WORK INSTRUCTIONS
Return each record unchanged and drop the images.
:: DATA EXCERPTS
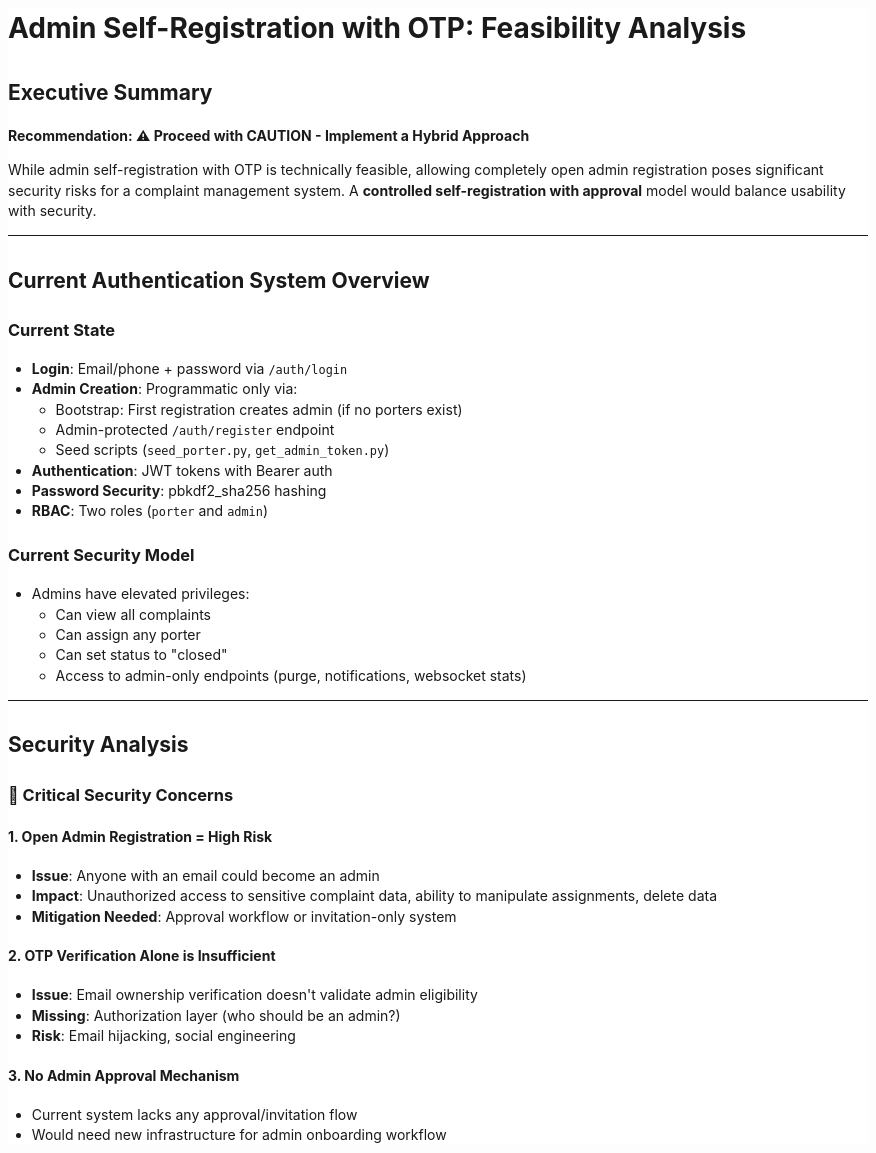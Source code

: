 # Admin Self-Registration with OTP: Feasibility Analysis

## Executive Summary

**Recommendation: ⚠️ Proceed with CAUTION - Implement a Hybrid Approach**

While admin self-registration with OTP is technically feasible, allowing completely open admin registration poses significant security risks for a complaint management system. A **controlled self-registration with approval** model would balance usability with security.

---

## Current Authentication System Overview

### Current State
- **Login**: Email/phone + password via `/auth/login`
- **Admin Creation**: Programmatic only via:
  - Bootstrap: First registration creates admin (if no porters exist)
  - Admin-protected `/auth/register` endpoint
  - Seed scripts (`seed_porter.py`, `get_admin_token.py`)
- **Authentication**: JWT tokens with Bearer auth
- **Password Security**: pbkdf2_sha256 hashing
- **RBAC**: Two roles (`porter` and `admin`)

### Current Security Model
- Admins have elevated privileges:
  - Can view all complaints
  - Can assign any porter
  - Can set status to "closed"
  - Access to admin-only endpoints (purge, notifications, websocket stats)

---

## Security Analysis

### 🚨 Critical Security Concerns

#### 1. **Open Admin Registration = High Risk**
   - **Issue**: Anyone with an email could become an admin
   - **Impact**: Unauthorized access to sensitive complaint data, ability to manipulate assignments, delete data
   - **Mitigation Needed**: Approval workflow or invitation-only system

#### 2. **OTP Verification Alone is Insufficient**
   - **Issue**: Email ownership verification doesn't validate admin eligibility
   - **Missing**: Authorization layer (who should be an admin?)
   - **Risk**: Email hijacking, social engineering

#### 3. **No Admin Approval Mechanism**
   - Current system lacks any approval/invitation flow
   - Would need new infrastructure for admin onboarding workflow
::::
SOLUTION TO THIS PROBLEM
Source code

: # Admin Self-Registration with OTP: Feasibility Analysis

## Executive Summary

**Recommendation: ⚠️ Proceed with CAUTION - Implement a Hybrid Approach**

While admin self-registration with OTP is technically feasible, allowing completely open admin registration poses significant security risks for a complaint management system. A **controlled self-registration with approval** model would balance usability with security.

---

## Current Authentication System Overview

### Current State
- **Login**: Email/phone + password via `/auth/login`
- **Admin Creation**: Programmatic only via:
  - Bootstrap: First registration creates admin (if no porters exist)
  - Admin-protected `/auth/register` endpoint
  - Seed scripts (`seed_porter.py`, `get_admin_token.py`)
- **Authentication**: JWT tokens with Bearer auth
- **Password Security**: pbkdf2_sha256 hashing
- **RBAC**: Two roles (`porter` and `admin`)

### Current Security Model
- Admins have elevated privileges:
  - Can view all complaints
  - Can assign any porter
  - Can set status to "closed"
  - Access to admin-only endpoints (purge, notifications, websocket stats)

---

## Security Analysis

### 🚨 Critical Security Concerns

#### 1. **Open Admin Registration = High Risk**
   - **Issue**: Anyone with an email could become an admin
   - **Impact**: Unauthorized access to sensitive complaint data, ability to manipulate assignments, delete data
   - **Mitigation Needed**: Approval workflow or invitation-only system

#### 2. **OTP Verification Alone is Insufficient**
   - **Issue**: Email ownership verification doesn't validate admin eligibility
   - **Missing**: Authorization layer (who should be an admin?)
   - **Risk**: Email hijacking, social engineering

#### 3. **No Admin Approval Mechanism**
   - Current system lacks any approval/invitation flow
   - Would need new infrastructure for admin onboarding workflow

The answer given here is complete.